Towards Multimodal Translational Pathology Expanding from a Single Slice

浜松医科大学 光医学総合研究所 尖端生体イメージング研究部門 ナノスーツ開発研究分野 分野長 河崎 秀陽 博士(医学)

浜松医科大学 光医学総合研究所
尖端生体イメージング研究部門
ナノスーツ開発研究分野
分野長
河崎 秀陽 博士(医学)

はじめに

光学顕微鏡を利用した組織学的検索は、生命科学や診断医学にとって欠かせない手法である。ほとんどのホルマリン固定パラフィン包埋(FFPE)組織切片はヘマトキシリン・エオジン(HE)染色され、病理医が観察して病理診断が行われている。この手法は100年以上続けられ、膨大な知識の蓄積とともに病気の診断・分類が行われ、組織切片スライドガラスの量は天文学的な数に上っている1)。免疫組織化学染色も1940年代ころから開発され、特異的な抗体を用いてタンパク質の局在を明らかにし、現在の病理診断では欠かせない手法となっている。光学顕微鏡による観察は迅速・簡便で、色彩豊か(カラー)であることが特徴だが、解像度は比較的低い。
透過型電子顕微鏡(TEM)を中心とする超微細形態情報は、確定診断、疾患の進行度や予後の判定において重要な意義を持つ。しかし、電子顕微鏡観察には様々なデメリットがある。HE染色と同一切片による光-電子相関顕微鏡法(Correlative light and electron microscopy: CLEM)画像を取得しようとすると、トリミングや特殊な染色などで不可逆的に組織切片を取り扱わなくてはならない、専門的な知識と技術が必要、観察までに時間がかかる、病変の同定が難しい、電顕画像の解析が容易ではない、などの理由で実際の医療現場では電顕診断が普及していない。世界に膨大に存在するHE染色を中心としたFFPE切片を、非破壊的かつ可逆的に電子顕微鏡観察する方法は今までなかった。
筆者は生物適合性高分子溶液(ナノスーツ液)と走査型電子顕微鏡(SEM)を使用して、光学顕微鏡で同定した組織切片病変を「非破壊的」かつ「高解像で立体的」に観察することに成功した2)。この方法により、世界中に現存する膨大な病理標本を失うことなく、同一切片同一部位のマルチモードな光-電子相関顕微鏡法CLEM観察への道が開かれた。本稿では、(株)日立ハイテクの電界照射型電子顕微鏡(Field Emission-scanning electron microscopy, 以下FE-SEMと略)(S-4800)と卓上型の低真空走査電子顕微鏡(Low-vacuum Scanning Electron Microscope, 以下LV-SEMと略)(TM4000)を利用した報告例を紹介し、同一切片から広がる「マルチモードなtranslational pathologyに向けた」技術の可能性について述べる。両SEM機器とも、スライドガラスを破壊せず(切断せず)にそのまま使用できる大きなチャンバーを備えていたことは、これから紹介する技術の発展を加速させる大きな要因となった。

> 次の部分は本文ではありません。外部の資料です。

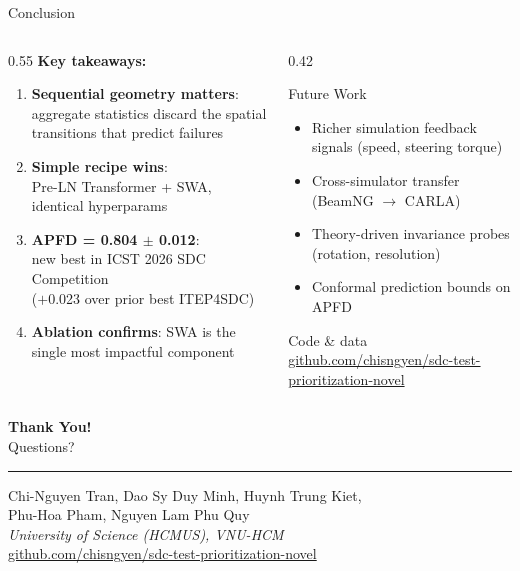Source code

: \documentclass[aspectratio=169,10pt]{beamer}
\begin{document}
\begin{frame}{Conclusion}
  \begin{columns}[T]
    \begin{column}{0.55\linewidth}
      \textbf{Key takeaways:}
      \begin{enumerate}
        \item \textbf{Sequential geometry matters}:\\
              aggregate statistics discard the spatial transitions that predict failures
        \item \textbf{Simple recipe wins}:\\
              Pre-LN Transformer + SWA, identical hyperparams
        \item \textbf{APFD = 0.804 $\pm$ 0.012}:\\
              new best in ICST 2026 SDC Competition\\
              ($+$0.023 over prior best ITEP4SDC)
        \item \textbf{Ablation confirms}: SWA is the single most impactful component
      \end{enumerate}
    \end{column}
    \begin{column}{0.42\linewidth}
      \begin{block}{Future Work}
        \begin{itemize}
          \item Richer simulation feedback signals (speed, steering torque)
          \item Cross-simulator transfer (BeamNG $\to$ CARLA)
          \item Theory-driven invariance probes (rotation, resolution)
          \item Conformal prediction bounds on APFD
        \end{itemize}
      \end{block}
      \vspace{6pt}
      \begin{alertblock}{Code \& data}
        \url{github.com/chisngyen/sdc-test-prioritization-novel}
      \end{alertblock}
    \end{column}
  \end{columns}
\end{frame}

\begin{frame}[plain]
  \begin{center}
    \vspace{1.5cm}
    {\Large \textbf{Thank You!}}\\[12pt]
    {\large Questions?}\\[20pt]
    \hrule
    \vspace{10pt}
    {\small
    Chi-Nguyen Tran, Dao Sy Duy Minh, Huynh Trung Kiet,\\
    Phu-Hoa Pham, Nguyen Lam Phu Quy\\[4pt]
    \textit{University of Science (HCMUS), VNU-HCM}\\[6pt]
    \url{github.com/chisngyen/sdc-test-prioritization-novel}
    }
  \end{center}
\end{frame}
\end{document}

ナノスーツ法を利用したFFPE切片の光-電子相関顕微鏡法(CLEM)観察法

ナノスーツ法は、浜松医科大学で独自に開発された技術で、試料周辺にナノ薄膜を短時間で形成することにより、生きたままの高分解能SEM観察を可能にする方法である。針山らは、ショウジョウバエの幼虫が細胞外に分泌し体表面を保護する粘性の細胞外物質(ECS: Extra Cellular Substance)に電子線やプラズマを照射することで、高真空下環境下でも乾燥することなく生きた状態でSEM観察が可能であることを発見した3)。電子線あるいはプラズマ照射によってECSが重合することでナノ薄膜が形成され、生体内部に含まれる気体や液体が高真空環境下でも保持されたためである。
バイオミメティクス的発想から、ECSを模倣する界面活性剤などの生体適合性物質を選択し、プラズマ重合することで生体表面にナノ薄膜を形成する技術が開発された。これにより、生物の表面微細構造や運動をSEM内で生きたまま観察することが可能になった。また、グリセリンなどを主成分とするSurface Shield Enhancer(SSE)の開発にも成功した4)。このSSEは生体親和性があり、細胞や組織でも使いやすい溶液であり、薄膜でも蒸発を防ぎ、導電性を確保するため様々な研究分野に応用が可能である。
病理診断では光学顕微鏡で同定した部位をより高倍で観察する必要が生じることがあり、最近では超解像蛍光顕微鏡を使用して大腸癌5)や乳癌6)のFFPE切片解析の報告がある。しかしこの方法は蛍光染色が必須の条件のため一般のHE染色切片には応用できない。そのために超高倍率の観察には電子顕微鏡は不可欠なツールである。最近ではLV-SEMを利用して、腎臓を中心としたパラフィン切片の解析が行われるようになり、腎生検LV-SEM研究会での活発な議論がなされている。従来法では、既存のHE染色組織切片をそのままSEM観察することは通常なく、連続切片を金・炭素・オスミウム蒸着処理し導電性付与後に不可逆的に電子顕微鏡観察する。通常の蒸着処理では切片が完全に乾燥してしまい本来の含水状態の組織構築は失われてしまう。更に一度蒸着・乾燥した切片にHE再染色すると色合いが変化してしまい、元の状態に戻すことが困難であった。しかし、ナノスーツ液を利用することで、これらの問題を解決する糸口が開かれた。
同一切片同一部位を観察する際、SEM像は高倍率かつモノクロであるため、同一病変部位を見つけるまでに多くの時間と労力を必要とする。それを解決するためには切片に位置情報の付与が必要である。その行程は以下の通りである。組織切片上の関心のある箇所を特定、ガラスの裏面にマーキング後、光学顕微鏡による病変部デジタル画像を取得する。カバーガラスをキシレンで外し、親水化後にナノスーツ液を塗布し、スピンコートで薄膜化する。薄膜形成後は特定した部位周辺に別途高濃度ナノスーツ液を滴下しマーキングする2)。この方法でSEMに移動しても容易に関心のある同一箇所を見つけることができる。以上の作業により既存のHE標本を簡便にCLEM観察することが可能となる(図1A)。

図1 FFPE切片におけるナノスーツ-CLEM法

図1 FFPE切片におけるナノスーツ-CLEM法
A:ナノスーツ-CLEM法の作業手順。
B:ナノスーツによるチャージ軽減効果(LV-SEM)と含水状態組織像(FE-SEM)(二次電子モード)。
Lab Invest. 2020;100(1):161-173.の図を改変。CC-BY-4.0の下で使用2)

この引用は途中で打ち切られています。